EPPURE, non mi ero reso conto di questa sorta di mutazione dei costumi fin quando, pochi giorni fa, stremato dall’ennesima nota audio, ho telefonato a una collega in trasferta. Al sesto squillo, mi ha risposto con un tono esitante; soltanto la sera, mi ha detto con candore: “Sai, non rispondo più al telefono”. Al mio stupore, ha replicato: “Scrivo o detto note ma non telefono più a nessuno tranne che mio marito. Mi sembra un atto troppo privato, in tim o”. Eccoci dunque al cuore del problema.

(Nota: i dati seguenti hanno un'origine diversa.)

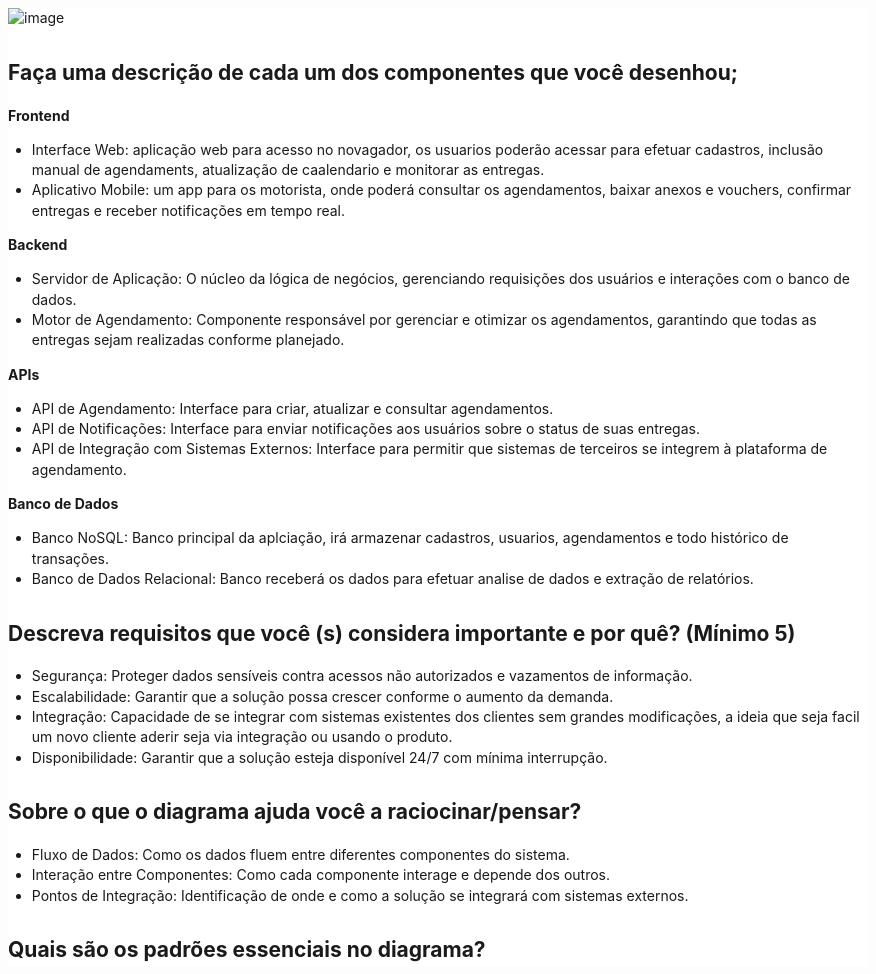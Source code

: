 ![image](https://github.com/user-attachments/assets/71267085-5e01-4420-8641-bca56489c582)



## Faça uma descrição de cada um dos componentes que você desenhou;

**Frontend**

* Interface Web: aplicação web para acesso no novagador, os usuarios poderão acessar para efetuar cadastros, inclusão manual de agendaments, atualização de caalendario e monitorar as entregas.
* Aplicativo Mobile: um app para os motorista, onde poderá consultar os agendamentos, baixar anexos e vouchers, confirmar entregas e receber notificações em tempo real.

**Backend**

* Servidor de Aplicação: O núcleo da lógica de negócios, gerenciando requisições dos usuários e interações com o banco de dados.
* Motor de Agendamento: Componente responsável por gerenciar e otimizar os agendamentos, garantindo que todas as entregas sejam realizadas conforme planejado.

**APIs**

* API de Agendamento: Interface para criar, atualizar e consultar agendamentos.
* API de Notificações: Interface para enviar notificações aos usuários sobre o status de suas entregas.
* API de Integração com Sistemas Externos: Interface para permitir que sistemas de terceiros se integrem à plataforma de agendamento.

**Banco de Dados**

* Banco NoSQL: Banco principal da aplciação, irá armazenar cadastros, usuarios, agendamentos e todo histórico de transações.
* Banco de Dados Relacional: Banco receberá os dados para efetuar analise de dados e extração de relatórios.

## Descreva requisitos que você (s) considera importante e por quê? (Mínimo 5)

* Segurança: Proteger dados sensíveis contra acessos não autorizados e vazamentos de informação.
* Escalabilidade: Garantir que a solução possa crescer conforme o aumento da demanda.
* Integração: Capacidade de se integrar com sistemas existentes dos clientes sem grandes modificações, a ideia que seja facil um novo cliente aderir seja via integração ou usando o produto.
* Disponibilidade: Garantir que a solução esteja disponível 24/7 com mínima interrupção.


## Sobre o que o diagrama ajuda você a raciocinar/pensar?


* Fluxo de Dados: Como os dados fluem entre diferentes componentes do sistema.
* Interação entre Componentes: Como cada componente interage e depende dos outros.
* Pontos de Integração: Identificação de onde e como a solução se integrará com sistemas externos.

## Quais são os padrões essenciais no diagrama?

Rispondere al telefono è un gesto che si sta estinguendo, come il galateo a tavola o continuare ad aprire la portiera anche dopo la prima uscita; sarà che siamo ossessionati dalle chiamate dei call center. Parlandone con Lisa, un’amica inglese, mi ha ricordato che anni fa la scrittrice Jennifer Egan aveva già colto questo fenomeno ne Il tempo è un bastardo. Nelle ultime pagine del libro, il padre finalmente ricongiunto con la figlia ormai incapace di sostenere una conversazione, era costretto a dialogare via sms con lei, seduto allo stesso tavolo della cucina. Anni fa sembrava un’assurdità, oggi è invece è una fotografia della nostra tetra realtà. Così, prendendo spunto da questo trend – come direbbero i milanesi zona CityLife – stanco di rispondere alle sue insistenti telefonate a tutte le ore, ho proposto a mia madre di smettere di chiamarmi e iniziare a mandarmi note audio. Me ne sono già pentito.